We develop bespoke analysis tools for mass spectrometry data to help identify protein methylation sites. We also develop tools to allow us to identify proteins with unknown modifications.
Parenclitic network analysis is a technique for analysing the differences between data sets - for example people with cancer versus those without. They allow us to analyse both individuals and general populations. We can use features of the network to predict (biomarkers) and understand the biology of disease.
Longitudinal data analysis uses all historical data to predict a future event. For example, we have used our longitudinal algorithms to identify ovarian cancer in samples from an ovarian cancer screening trial (UKCTOCS) earlier than they were identified in the trial. Out algorithm uses changes in an individual, rather than comparing an individual to the general population, this personalised approach gives us better performance (senstivity/specificity) compared to other techniques.
We are also working with companies to apply parenclitic and longitudinal analysis to other scenarios, such as online customer behaviour to improve market prediction and customer-stratification.
We use R to code our own bespoke data analysis tools for mass spectrometry data files. Recently, we published a tool, HiLight-PTM that highlights m/z peaks from peptide fragmentation (MS/MS) spectra that have matching masses, and those which have a predictable mass-shift owing to the incorporation of an isotopic label. Using this tool, we can extract pairs of MS/MS spectra that contain correlative fragments. Coupled to this, we use retention-time matching and compare the ratio of precursor isotopic peaks to match heavy/light peptide at both the MS1 and MS2 level. By doing this, we can interrogate when standard database searching fails (e.g. owing to poor fragmentation scans from co-isolation or low intensity). We also use experimental fragmentation matching to in silico fragment ions independant of precursor mass. In this way, we attempt to identify MS2 scans with unknown modifications or alterations to their primary sequence.

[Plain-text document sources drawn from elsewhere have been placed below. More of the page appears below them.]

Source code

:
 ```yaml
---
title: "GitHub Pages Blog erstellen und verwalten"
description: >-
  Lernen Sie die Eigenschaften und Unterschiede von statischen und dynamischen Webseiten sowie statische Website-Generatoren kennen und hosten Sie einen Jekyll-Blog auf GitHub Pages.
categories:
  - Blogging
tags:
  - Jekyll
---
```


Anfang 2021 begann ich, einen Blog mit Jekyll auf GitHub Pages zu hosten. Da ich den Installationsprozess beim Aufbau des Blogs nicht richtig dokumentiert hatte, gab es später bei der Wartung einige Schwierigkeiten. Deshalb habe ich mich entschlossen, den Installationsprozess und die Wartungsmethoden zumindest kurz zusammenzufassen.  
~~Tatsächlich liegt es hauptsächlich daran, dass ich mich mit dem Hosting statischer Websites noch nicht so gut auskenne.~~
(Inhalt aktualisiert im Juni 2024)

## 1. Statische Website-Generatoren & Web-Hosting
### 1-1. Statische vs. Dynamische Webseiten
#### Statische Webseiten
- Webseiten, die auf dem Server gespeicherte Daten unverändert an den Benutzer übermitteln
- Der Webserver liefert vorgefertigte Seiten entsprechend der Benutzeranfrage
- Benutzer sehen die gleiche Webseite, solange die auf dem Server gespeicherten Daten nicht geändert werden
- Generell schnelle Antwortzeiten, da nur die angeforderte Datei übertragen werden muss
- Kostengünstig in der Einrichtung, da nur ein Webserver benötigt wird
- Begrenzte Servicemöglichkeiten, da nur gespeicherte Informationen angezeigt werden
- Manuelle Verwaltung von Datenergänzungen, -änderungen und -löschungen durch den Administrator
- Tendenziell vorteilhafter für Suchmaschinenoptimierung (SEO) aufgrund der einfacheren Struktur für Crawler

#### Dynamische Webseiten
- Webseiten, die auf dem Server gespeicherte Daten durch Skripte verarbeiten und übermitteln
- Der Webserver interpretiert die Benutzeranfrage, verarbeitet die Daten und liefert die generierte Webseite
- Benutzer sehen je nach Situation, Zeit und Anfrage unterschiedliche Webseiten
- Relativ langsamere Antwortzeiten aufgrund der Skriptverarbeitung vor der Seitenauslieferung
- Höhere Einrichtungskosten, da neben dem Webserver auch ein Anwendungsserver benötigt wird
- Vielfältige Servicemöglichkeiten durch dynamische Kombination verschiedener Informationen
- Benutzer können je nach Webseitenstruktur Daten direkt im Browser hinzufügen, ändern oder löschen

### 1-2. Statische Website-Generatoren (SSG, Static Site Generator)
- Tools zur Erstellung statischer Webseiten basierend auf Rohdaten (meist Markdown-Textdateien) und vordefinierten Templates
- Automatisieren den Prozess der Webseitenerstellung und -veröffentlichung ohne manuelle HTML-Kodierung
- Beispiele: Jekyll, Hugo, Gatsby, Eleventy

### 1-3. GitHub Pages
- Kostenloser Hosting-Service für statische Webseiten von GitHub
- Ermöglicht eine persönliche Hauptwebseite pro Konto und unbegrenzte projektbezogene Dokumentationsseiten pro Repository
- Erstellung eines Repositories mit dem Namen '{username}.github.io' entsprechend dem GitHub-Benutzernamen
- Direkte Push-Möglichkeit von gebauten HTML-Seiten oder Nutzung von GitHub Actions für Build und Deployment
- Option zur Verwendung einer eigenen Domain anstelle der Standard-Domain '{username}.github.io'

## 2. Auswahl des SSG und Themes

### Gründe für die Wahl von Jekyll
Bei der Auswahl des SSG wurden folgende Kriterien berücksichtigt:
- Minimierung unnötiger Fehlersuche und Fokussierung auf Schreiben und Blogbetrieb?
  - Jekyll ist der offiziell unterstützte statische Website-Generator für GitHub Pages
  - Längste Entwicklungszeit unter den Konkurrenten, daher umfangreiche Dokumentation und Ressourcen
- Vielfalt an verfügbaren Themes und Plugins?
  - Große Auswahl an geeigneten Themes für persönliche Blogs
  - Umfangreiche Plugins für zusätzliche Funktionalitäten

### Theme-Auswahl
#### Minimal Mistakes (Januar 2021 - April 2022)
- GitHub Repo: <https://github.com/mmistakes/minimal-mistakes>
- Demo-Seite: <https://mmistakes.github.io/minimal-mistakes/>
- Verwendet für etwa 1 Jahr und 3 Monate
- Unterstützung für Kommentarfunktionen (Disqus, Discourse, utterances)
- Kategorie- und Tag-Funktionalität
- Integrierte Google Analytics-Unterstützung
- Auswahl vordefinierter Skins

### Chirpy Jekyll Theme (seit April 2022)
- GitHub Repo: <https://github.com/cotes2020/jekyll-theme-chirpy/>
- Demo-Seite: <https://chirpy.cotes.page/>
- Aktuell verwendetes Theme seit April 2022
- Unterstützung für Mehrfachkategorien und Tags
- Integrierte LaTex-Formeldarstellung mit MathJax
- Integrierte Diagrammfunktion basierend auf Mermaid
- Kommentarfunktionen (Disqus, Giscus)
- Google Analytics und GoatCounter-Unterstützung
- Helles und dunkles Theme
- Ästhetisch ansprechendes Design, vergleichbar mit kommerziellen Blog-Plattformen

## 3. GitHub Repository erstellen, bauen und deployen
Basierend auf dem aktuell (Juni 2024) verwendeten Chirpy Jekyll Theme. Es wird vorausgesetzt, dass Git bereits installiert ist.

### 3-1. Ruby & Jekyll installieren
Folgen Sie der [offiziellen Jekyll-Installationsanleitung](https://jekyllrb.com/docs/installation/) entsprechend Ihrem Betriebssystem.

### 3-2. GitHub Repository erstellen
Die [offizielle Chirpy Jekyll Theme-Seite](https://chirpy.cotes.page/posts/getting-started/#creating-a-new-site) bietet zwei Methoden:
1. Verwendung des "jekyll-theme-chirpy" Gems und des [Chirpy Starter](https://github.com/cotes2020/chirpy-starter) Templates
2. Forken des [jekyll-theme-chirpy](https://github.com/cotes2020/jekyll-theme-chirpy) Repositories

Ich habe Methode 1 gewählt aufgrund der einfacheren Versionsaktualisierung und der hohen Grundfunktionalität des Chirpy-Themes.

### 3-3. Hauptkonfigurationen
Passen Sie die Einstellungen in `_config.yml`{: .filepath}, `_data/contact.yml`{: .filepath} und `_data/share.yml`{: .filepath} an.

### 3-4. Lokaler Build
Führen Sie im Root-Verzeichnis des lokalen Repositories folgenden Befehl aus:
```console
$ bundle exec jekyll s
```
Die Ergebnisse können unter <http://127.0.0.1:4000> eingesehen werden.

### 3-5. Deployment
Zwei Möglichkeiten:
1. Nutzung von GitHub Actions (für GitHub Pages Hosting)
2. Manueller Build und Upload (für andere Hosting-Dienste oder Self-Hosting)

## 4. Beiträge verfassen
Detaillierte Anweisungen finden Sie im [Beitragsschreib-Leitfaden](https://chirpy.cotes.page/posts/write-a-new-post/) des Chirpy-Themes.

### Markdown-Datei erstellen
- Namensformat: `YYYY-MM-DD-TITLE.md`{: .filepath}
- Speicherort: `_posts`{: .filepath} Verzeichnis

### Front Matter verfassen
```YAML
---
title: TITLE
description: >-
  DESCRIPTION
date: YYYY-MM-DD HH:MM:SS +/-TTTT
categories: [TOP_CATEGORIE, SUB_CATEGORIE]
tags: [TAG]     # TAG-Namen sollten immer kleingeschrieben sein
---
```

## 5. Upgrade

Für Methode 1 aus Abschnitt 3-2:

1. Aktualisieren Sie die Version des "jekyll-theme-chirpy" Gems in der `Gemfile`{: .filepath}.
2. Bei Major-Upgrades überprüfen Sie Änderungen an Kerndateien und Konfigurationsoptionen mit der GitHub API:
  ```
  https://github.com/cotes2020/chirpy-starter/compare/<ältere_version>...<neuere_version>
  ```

Parenclitic Network Analysis
Parenclitic networks are networks of differences between two populations or between an individual and a population. First described by Zanin (2014), we have adopted them to better-suit biological data. The networks are constructed by performing comparisons of all pairs of analytes within in a dataset. A 2 dimensional kernel density estimatation is constructed for each pair in a control population and the density at which the same pair of analytes in a test population or individual lies within the control population is determined. If the density is above a threshold, then this relationship is plotted within a graph structure (network). With Prof Zaikin and Dr John Timms (UCL), we have used the topology (shape) of these networks to predict ovarian cancer and inform on early biological events in the pathogenesis of this disease. We have recently been awarded an MRC/NIHR methodological development grant to explore the applications of parenclitic networks and combine them with deep learning and machine learning approaches for disease prediction. We have a number of collaborations regarding the use of parenclitic networks (e.g. aging), and are happy to share code and explain their benefits further.
Standard biomarker tests use a fixed threshold at which a biomarker signifies disease. This threshold is calibrated against a population to give the optimal ratio of false positives to false negatives. Many biomarkers naturally vary in concentration in healthy individuals such that individuals with a naturally low abundance of a biomarkers may not be diagnosed if the marker doesn’t increase above threshold with the onset of disease (and vice-versa). Longitudinal algorithms that can use screening data are able to circumvent this problem by identifying changes in an individuals’ baseline (i.e. a rate of change). For example, we have developed a number of longitudinal algorithms able to identify ovarian cancer from screening data with improved sensitivity/specificity over threshold models. In collaboration with Dr Blyuss, I am exploring the application of these techniques in other fields, such as changes to protein expression over the cell cycle and longitudinal market data.